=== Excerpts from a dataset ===
☆ ☆ ☆ ☆ ☆ ☆ ☆
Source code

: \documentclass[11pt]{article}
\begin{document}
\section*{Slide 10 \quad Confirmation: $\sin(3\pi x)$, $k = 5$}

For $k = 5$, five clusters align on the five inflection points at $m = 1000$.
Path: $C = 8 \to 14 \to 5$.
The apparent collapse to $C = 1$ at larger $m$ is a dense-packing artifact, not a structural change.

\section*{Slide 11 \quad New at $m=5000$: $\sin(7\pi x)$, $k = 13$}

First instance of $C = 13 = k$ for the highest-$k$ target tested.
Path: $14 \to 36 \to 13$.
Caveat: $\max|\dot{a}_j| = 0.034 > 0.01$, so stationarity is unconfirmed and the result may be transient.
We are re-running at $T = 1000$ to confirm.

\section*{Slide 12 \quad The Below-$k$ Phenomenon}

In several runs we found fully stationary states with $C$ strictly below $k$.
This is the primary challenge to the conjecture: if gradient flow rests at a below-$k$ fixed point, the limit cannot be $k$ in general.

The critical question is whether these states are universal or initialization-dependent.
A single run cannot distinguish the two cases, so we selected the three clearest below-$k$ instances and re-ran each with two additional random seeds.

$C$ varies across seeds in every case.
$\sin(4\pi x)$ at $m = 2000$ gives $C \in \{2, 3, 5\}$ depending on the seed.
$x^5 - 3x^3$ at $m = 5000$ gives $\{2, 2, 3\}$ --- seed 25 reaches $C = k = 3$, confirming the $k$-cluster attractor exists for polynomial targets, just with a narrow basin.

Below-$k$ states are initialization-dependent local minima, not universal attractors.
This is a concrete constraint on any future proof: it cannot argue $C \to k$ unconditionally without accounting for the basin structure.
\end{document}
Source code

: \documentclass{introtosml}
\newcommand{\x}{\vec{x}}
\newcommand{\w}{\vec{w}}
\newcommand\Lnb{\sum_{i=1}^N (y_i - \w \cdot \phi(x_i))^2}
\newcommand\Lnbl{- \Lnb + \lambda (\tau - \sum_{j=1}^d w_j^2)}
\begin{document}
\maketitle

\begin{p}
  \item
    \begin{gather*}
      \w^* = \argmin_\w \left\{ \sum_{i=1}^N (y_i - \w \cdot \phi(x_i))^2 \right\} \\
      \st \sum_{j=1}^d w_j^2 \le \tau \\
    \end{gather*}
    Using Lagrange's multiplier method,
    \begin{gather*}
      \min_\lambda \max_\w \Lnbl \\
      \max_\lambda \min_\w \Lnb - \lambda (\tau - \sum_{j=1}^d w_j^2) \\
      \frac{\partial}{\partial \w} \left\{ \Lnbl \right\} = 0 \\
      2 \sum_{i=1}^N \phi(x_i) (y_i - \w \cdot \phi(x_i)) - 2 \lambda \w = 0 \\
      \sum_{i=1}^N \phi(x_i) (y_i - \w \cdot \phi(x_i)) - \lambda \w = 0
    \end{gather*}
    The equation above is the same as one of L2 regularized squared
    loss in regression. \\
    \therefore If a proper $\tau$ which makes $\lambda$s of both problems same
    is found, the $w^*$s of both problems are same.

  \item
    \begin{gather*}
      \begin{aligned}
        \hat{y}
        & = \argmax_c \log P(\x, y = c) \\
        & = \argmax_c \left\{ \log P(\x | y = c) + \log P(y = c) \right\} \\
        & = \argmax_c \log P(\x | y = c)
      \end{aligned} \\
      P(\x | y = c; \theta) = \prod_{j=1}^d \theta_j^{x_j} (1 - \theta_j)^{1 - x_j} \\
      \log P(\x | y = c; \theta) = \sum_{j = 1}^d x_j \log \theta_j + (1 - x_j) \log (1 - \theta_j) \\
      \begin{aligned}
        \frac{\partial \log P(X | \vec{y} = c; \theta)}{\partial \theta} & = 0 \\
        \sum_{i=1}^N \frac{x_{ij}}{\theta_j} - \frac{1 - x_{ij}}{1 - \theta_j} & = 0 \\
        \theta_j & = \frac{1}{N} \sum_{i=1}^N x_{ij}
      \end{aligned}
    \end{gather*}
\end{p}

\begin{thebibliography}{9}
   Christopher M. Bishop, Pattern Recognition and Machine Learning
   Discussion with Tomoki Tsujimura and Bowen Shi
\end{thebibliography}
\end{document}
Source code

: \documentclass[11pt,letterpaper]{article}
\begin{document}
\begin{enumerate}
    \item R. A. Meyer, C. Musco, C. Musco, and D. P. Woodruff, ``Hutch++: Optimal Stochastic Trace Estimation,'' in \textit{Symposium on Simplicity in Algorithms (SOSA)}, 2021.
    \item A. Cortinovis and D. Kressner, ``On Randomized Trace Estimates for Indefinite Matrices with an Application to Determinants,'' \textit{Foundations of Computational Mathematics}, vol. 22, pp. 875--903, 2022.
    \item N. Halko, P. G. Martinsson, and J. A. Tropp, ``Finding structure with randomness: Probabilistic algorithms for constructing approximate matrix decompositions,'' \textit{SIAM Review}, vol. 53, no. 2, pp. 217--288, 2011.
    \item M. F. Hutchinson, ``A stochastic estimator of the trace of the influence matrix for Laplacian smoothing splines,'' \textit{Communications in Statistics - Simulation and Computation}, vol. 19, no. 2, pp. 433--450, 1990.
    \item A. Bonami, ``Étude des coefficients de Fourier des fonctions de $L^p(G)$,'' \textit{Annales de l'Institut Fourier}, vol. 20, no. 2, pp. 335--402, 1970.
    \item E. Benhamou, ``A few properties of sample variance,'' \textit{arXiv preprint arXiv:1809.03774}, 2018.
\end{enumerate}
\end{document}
☆ ☆ ☆ ☆ ☆ ☆ ☆
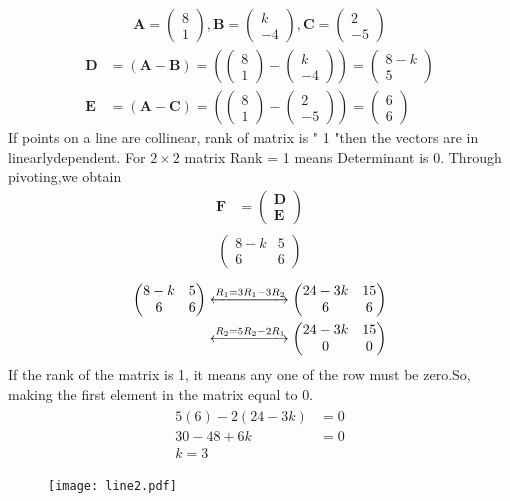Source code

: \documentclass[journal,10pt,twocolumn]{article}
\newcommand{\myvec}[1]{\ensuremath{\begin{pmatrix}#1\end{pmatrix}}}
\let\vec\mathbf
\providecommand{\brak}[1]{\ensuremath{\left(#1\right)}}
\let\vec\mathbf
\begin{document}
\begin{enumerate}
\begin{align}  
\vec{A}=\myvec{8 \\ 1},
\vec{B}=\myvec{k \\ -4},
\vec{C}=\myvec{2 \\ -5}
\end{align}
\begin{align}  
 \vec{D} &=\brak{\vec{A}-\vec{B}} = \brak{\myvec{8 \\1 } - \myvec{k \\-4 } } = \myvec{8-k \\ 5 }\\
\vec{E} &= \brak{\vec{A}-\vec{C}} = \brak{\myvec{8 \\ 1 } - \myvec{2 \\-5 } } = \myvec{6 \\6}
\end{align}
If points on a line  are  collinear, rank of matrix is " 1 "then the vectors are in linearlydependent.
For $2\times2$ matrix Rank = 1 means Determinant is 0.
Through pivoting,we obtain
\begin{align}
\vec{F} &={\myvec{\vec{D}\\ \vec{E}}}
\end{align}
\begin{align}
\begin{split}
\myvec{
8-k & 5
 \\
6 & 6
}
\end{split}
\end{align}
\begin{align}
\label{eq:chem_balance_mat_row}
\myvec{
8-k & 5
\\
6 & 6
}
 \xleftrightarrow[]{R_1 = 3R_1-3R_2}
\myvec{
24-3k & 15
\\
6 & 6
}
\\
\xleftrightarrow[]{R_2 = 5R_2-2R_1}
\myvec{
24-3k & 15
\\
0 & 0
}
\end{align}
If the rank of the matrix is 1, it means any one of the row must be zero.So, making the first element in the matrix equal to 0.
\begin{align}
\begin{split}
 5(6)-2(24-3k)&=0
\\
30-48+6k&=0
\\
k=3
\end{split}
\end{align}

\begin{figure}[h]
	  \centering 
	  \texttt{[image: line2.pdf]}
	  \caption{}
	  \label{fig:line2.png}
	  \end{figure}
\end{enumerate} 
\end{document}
☆ ☆ ☆ ☆ ☆ ☆ ☆
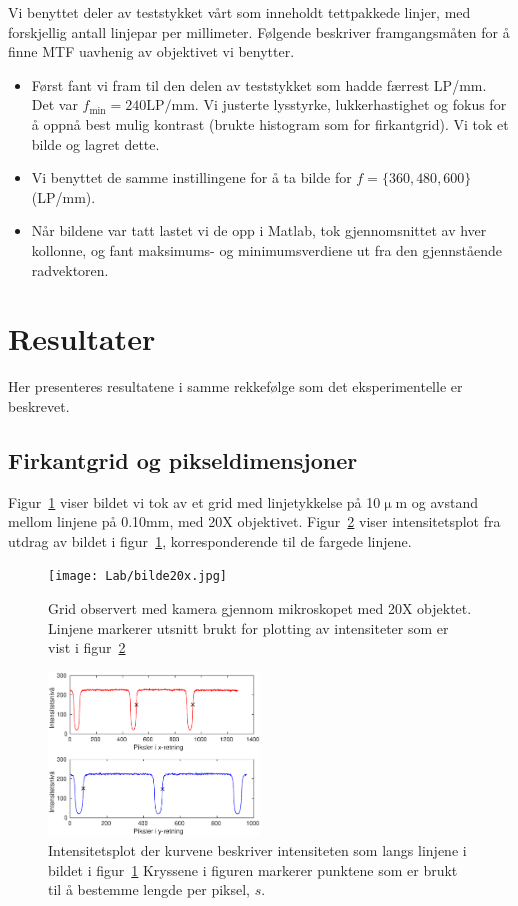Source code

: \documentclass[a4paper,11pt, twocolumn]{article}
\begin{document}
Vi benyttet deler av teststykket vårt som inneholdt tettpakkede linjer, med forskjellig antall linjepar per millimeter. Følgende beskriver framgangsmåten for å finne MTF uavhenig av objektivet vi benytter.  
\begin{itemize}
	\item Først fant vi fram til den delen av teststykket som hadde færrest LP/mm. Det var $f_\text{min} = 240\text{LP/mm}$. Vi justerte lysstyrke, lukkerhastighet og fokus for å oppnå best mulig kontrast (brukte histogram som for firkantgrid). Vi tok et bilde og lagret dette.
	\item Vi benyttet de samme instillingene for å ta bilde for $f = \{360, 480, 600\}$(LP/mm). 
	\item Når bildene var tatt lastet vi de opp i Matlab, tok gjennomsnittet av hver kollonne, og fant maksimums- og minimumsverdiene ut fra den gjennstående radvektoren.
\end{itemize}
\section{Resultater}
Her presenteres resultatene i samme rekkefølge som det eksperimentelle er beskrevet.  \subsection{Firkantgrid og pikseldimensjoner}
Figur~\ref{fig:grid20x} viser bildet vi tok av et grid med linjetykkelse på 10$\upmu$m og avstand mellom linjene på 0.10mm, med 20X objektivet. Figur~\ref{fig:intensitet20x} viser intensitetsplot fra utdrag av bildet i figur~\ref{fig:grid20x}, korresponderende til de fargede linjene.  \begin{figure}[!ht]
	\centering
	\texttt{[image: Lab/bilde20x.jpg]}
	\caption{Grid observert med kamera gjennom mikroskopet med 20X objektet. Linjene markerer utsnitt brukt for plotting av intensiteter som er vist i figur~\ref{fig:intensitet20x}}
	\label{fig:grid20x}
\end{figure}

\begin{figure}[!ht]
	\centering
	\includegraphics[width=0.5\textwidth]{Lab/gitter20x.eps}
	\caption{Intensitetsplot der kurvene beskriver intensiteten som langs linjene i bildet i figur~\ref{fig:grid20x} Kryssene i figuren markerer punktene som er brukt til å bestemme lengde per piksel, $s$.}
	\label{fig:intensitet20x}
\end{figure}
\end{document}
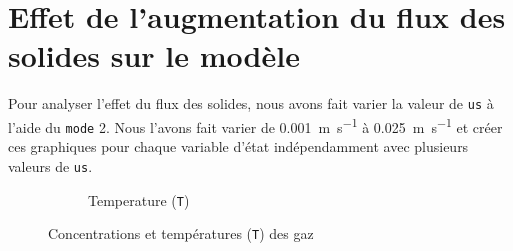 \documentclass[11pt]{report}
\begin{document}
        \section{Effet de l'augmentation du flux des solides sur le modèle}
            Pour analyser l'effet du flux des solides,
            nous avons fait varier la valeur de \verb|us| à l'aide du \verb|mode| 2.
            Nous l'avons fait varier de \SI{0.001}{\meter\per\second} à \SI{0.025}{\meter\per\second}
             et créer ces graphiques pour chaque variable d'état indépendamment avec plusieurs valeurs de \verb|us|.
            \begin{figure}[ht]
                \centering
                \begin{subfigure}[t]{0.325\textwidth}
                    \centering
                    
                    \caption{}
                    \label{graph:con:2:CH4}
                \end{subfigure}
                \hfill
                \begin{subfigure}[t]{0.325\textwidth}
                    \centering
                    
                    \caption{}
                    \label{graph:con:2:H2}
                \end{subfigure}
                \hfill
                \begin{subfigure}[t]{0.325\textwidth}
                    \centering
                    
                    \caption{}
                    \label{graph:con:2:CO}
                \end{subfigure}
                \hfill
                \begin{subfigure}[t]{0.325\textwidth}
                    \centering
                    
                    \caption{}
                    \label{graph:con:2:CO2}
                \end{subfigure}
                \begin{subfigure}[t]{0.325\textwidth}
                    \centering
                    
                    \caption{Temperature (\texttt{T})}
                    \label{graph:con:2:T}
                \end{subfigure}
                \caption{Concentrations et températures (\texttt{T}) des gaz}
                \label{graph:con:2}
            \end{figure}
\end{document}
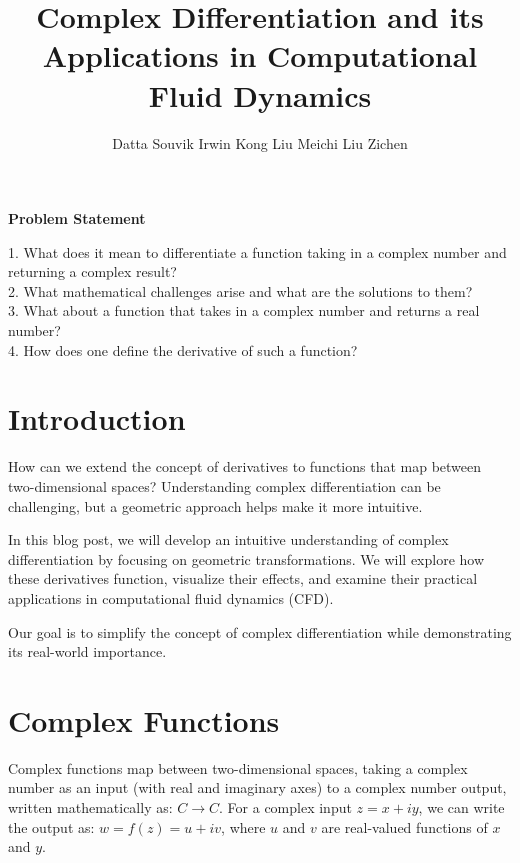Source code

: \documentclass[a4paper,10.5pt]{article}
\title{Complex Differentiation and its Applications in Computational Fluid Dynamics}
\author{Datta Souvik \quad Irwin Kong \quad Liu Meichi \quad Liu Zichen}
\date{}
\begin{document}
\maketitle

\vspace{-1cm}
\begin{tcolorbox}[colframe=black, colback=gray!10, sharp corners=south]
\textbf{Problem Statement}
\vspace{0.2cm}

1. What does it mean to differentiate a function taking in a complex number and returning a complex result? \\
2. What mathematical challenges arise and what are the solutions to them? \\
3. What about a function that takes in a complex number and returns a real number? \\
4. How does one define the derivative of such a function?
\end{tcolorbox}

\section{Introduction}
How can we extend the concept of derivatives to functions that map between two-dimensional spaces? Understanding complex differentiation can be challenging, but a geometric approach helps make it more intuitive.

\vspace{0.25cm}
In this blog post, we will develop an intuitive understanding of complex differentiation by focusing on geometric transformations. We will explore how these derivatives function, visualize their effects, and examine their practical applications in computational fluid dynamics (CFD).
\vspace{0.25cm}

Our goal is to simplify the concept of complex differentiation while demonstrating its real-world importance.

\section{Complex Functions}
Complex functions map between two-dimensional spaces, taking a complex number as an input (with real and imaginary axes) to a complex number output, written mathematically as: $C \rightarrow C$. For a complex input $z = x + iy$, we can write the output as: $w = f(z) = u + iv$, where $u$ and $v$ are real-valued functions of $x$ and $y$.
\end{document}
☆ ☆ ☆ ☆ ☆ ☆ ☆
=== Task brief ===
Total the lines in the records above that contain the string "intuitive". Write only that total.

=== Response box ===
2